I need the lines below from the one with "(Sulava) | @LauraKokkarinen" down to the one with "Digital) | @Appieschot" reproduced exactly, both ends included, and nothing else.

-------- Data shown --------

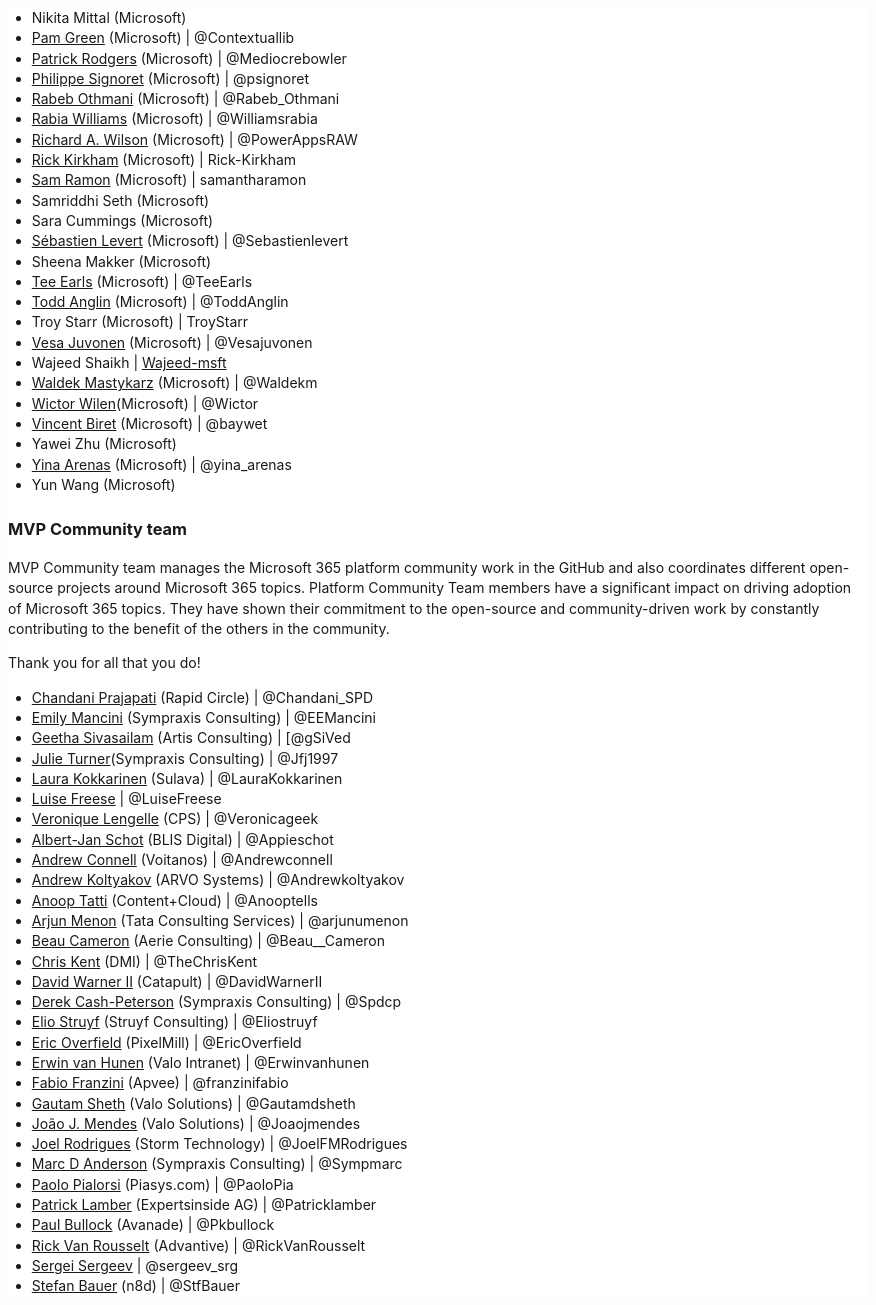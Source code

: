 * Nikita Mittal (Microsoft)
* [Pam Green](https://www.twitter.com/contextuallib) (Microsoft) | @Contextuallib
* [Patrick Rodgers](https://twitter.com/mediocrebowler) (Microsoft) | @Mediocrebowler
* [Philippe Signoret](https://twitter.com/psignoret) (Microsoft) | @psignoret
* [Rabeb Othmani](https://twitter.com/Rabeb_Othmani) (Microsoft) | @Rabeb_Othmani
* [Rabia Williams](https://twitter.com/williamsrabia) (Microsoft) | @Williamsrabia
* [Richard A. Wilson](https://twitter.com/PowerAppsRAW) (Microsoft) | @PowerAppsRAW 
* [Rick Kirkham](https://github.com/Rick-Kirkham) (Microsoft) | Rick-Kirkham
* [Sam Ramon](https://github.com/samantharamon) (Microsoft) | samantharamon
* Samriddhi Seth (Microsoft)
* Sara Cummings (Microsoft)
* [Sébastien Levert](https://twitter.com/sebastienlevert) (Microsoft) | @Sebastienlevert
* Sheena Makker (Microsoft)
* [Tee Earls](https://github.com/TeeEarls) (Microsoft) | @TeeEarls
* [Todd Anglin](https://twitter.com/ToddAnglin) (Microsoft) | @ToddAnglin 
* Troy Starr (Microsoft) | TroyStarr
* [Vesa Juvonen](https://twitter.com/vesajuvonen) (Microsoft) | @Vesajuvonen
* Wajeed Shaikh | [Wajeed-msft](https://github.com/Wajeed-msft)
* [Waldek Mastykarz](https://twitter.com/waldekm) (Microsoft) | @Waldekm
* [Wictor Wilen](https://twitter.com/wictor)(Microsoft) | @Wictor
* [Vincent Biret](https://twitter.com/baywet) (Microsoft) | @baywet
* Yawei Zhu  (Microsoft)
* [Yina Arenas](https://twitter.com/yina_arenas) (Microsoft) | @yina_arenas
* Yun Wang (Microsoft)

### MVP Community team

MVP Community team manages the Microsoft 365 platform community work in the GitHub and also coordinates different open-source projects around Microsoft 365 topics. Platform Community Team members have a significant impact on driving adoption of Microsoft 365 topics. They have shown their commitment to the open-source and community-driven work by constantly contributing to the benefit of the others in the community.

Thank you for all that you do!

* [Chandani Prajapati](https://twitter.com/Chandani_SPD) (Rapid Circle) | @Chandani\_SPD
* [Emily Mancini](https://twitter.com/EEMancini) (Sympraxis Consulting) | @EEMancini
* [Geetha Sivasailam](https://twitter.com/gsived) (Artis Consulting) | [@gSiVed
* [Julie Turner](https://twitter.com/jfj1997)(Sympraxis Consulting) | @Jfj1997
* [Laura Kokkarinen](https://twitter.com/LauraKokkarinen) (Sulava) | @LauraKokkarinen
* [Luise Freese](https://twitter.com/LuiseFreese) | @LuiseFreese
* [Veronique Lengelle](https://twitter.com/veronicageek) (CPS) | @Veronicageek
* [Albert-Jan Schot](https://twitter.com/appieschot) (BLIS Digital) | @Appieschot
* [Andrew Connell](https://twitter.com/andrewconnell) (Voitanos) | @Andrewconnell
* [Andrew Koltyakov](https://twitter.com/andrewkoltyakov) (ARVO Systems) | @Andrewkoltyakov
* [Anoop Tatti](https://twitter.com/anooptells) (Content+Cloud) | @Anooptells
* [Arjun Menon](https://twitter.com/arjunumenon) (Tata Consulting Services) | @arjunumenon
* [Beau Cameron](https://twitter.com/Beau__Cameron) (Aerie Consulting) | @Beau\_\_Cameron
* [Chris Kent](https://twitter.com/theChrisKent) (DMI) | @TheChrisKent
* [David Warner II](https://twitter.com/DavidWarnerII) (Catapult) | @DavidWarnerII
* [Derek Cash-Peterson](https://twitter.com/spdcp) (Sympraxis Consulting) | @Spdcp
* [Elio Struyf](https://twitter.com/eliostruyf) (Struyf Consulting) | @Eliostruyf
* [Eric Overfield](https://twitter.com/EricOverfield) (PixelMill) | @EricOverfield
* [Erwin van Hunen](https://twitter.com/erwinvanhunen) (Valo Intranet) | @Erwinvanhunen
* [Fabio Franzini](https://twitter.com/franzinifabio) (Apvee) | @franzinifabio
* [Gautam Sheth](https://twitter.com/gautamdsheth) (Valo Solutions) | @Gautamdsheth
* [João J. Mendes](https://twitter.com/joaojmendes) (Valo Solutions) | @Joaojmendes
* [Joel Rodrigues](https://twitter.com/JoelFMRodrigues) (Storm Technology) | @JoelFMRodrigues
* [Marc D Anderson](https://twitter.com/sympmarc) (Sympraxis Consulting) | @Sympmarc
* [Paolo Pialorsi](https://twitter.com/PaoloPia) (Piasys.com) | @PaoloPia
* [Patrick Lamber](https://twitter.com/patricklamber) (Expertsinside AG) | @Patricklamber
* [Paul Bullock](https://twitter.com/pkbullock) (Avanade) | @Pkbullock
* [Rick Van Rousselt](https://twitter.com/RickVanRousselt) (Advantive) | @RickVanRousselt
* [Sergei Sergeev](https://twitter.com/sergeev_srg) | @sergeev\_srg
* [Stefan Bauer](https://twitter.com/StfBauer) (n8d) | @StfBauer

--------

● **Solved problem**
* [Laura Kokkarinen](https://twitter.com/LauraKokkarinen) (Sulava) | @LauraKokkarinen
* [Luise Freese](https://twitter.com/LuiseFreese) | @LuiseFreese
* [Veronique Lengelle](https://twitter.com/veronicageek) (CPS) | @Veronicageek
* [Albert-Jan Schot](https://twitter.com/appieschot) (BLIS Digital) | @Appieschot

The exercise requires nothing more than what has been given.